Per la delegazione regionale è stata anche l’occasione per incontrare i sindaci dei Comuni interessati: Davide Venturelli di Pavullo, Lenardo Bonucchi di Montecreto e Fabio Magnani di Sestola, oltre a una rappresentanza del Saer (il Soccorso alpino Emilia-Romagna), associazione attiva nel campo della protezione civile e nel soccorso speleologico.

“La Regione Emilia-Romagna – hanno ricordato Priolo e Baruffi – sta mettendo un grande impegno per accrescere la sicurezza del territorio appenninico e di chi lo vive. Nei primi due anni di mandato, solo tra Montecreto e Sestola, sono stati programmati oltre 30 interventi (14 dei quali già conclusi) per circa sette milioni e 300mila euro: è il segno della centralità riconosciuta alla montagna, che si traduce in azioni per risolvere le criticità aperte e opere di fondamentale importanza per la qualità della vita delle comunità locali”.

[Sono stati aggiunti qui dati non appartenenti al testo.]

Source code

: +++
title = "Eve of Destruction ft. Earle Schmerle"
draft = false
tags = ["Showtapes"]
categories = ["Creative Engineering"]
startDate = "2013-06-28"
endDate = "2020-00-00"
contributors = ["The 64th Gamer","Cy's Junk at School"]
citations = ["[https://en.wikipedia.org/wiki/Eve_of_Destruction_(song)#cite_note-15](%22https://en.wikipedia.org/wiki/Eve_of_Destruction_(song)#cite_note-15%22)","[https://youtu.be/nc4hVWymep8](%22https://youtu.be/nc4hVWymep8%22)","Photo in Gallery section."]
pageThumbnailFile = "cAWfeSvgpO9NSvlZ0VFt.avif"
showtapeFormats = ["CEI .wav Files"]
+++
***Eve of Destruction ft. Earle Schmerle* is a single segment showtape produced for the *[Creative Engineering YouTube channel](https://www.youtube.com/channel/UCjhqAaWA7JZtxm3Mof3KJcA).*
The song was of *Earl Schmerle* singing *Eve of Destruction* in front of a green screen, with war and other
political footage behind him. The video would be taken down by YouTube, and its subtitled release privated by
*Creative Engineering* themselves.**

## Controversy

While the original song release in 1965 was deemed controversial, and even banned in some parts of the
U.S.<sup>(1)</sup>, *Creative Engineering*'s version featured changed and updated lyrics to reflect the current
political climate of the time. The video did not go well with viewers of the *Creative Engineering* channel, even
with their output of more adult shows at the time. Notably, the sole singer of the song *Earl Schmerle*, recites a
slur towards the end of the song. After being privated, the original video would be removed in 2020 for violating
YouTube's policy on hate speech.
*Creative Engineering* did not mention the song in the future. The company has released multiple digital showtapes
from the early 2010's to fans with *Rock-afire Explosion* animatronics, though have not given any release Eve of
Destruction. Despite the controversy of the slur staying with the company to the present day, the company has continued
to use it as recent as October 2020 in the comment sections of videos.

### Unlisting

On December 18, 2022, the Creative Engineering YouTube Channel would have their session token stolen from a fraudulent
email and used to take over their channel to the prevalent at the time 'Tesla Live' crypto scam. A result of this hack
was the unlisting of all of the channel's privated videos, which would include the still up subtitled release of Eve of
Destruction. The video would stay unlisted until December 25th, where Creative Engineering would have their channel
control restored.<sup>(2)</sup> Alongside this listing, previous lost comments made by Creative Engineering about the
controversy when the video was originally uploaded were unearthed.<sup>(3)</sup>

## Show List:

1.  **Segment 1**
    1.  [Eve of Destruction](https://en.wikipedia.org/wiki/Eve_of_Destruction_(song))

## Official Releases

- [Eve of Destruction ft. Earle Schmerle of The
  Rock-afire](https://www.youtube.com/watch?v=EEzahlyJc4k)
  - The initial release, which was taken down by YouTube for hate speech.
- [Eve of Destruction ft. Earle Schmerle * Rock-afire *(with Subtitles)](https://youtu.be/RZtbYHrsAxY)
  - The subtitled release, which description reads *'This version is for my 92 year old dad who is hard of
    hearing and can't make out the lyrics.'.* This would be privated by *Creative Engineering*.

A Montecreto, in particolare, sono terminati i lavori di ripristino dell’officiosità idraulica del torrente Scoltenna e sono state realizzate sottofondazioni delle difese spondali danneggiate tra Pian della Valle e Olina. Un investimento da 350.000 euro che si unisce a quello (già in avanzata fase di esecuzione) per rafforzare le sponde del corso d’acqua e mettere in sicurezza la località Lughetto, con un investimento in questo caso di novecentomila euro.

A Sestola, invece, è stato completato il primo stralcio (da 487.000 euro) dei ripristini delle opere idrauliche e della regimazione delle acque del torrente Vesale, intervento che punta a sistemare i danni causati dal maltempo dello scorso anno. I lavori proseguiranno nei prossimi giorni in prossimità della località Molino dei Baconi con l’avvio di un nuovo pacchetto di interventi da seicentomila euro.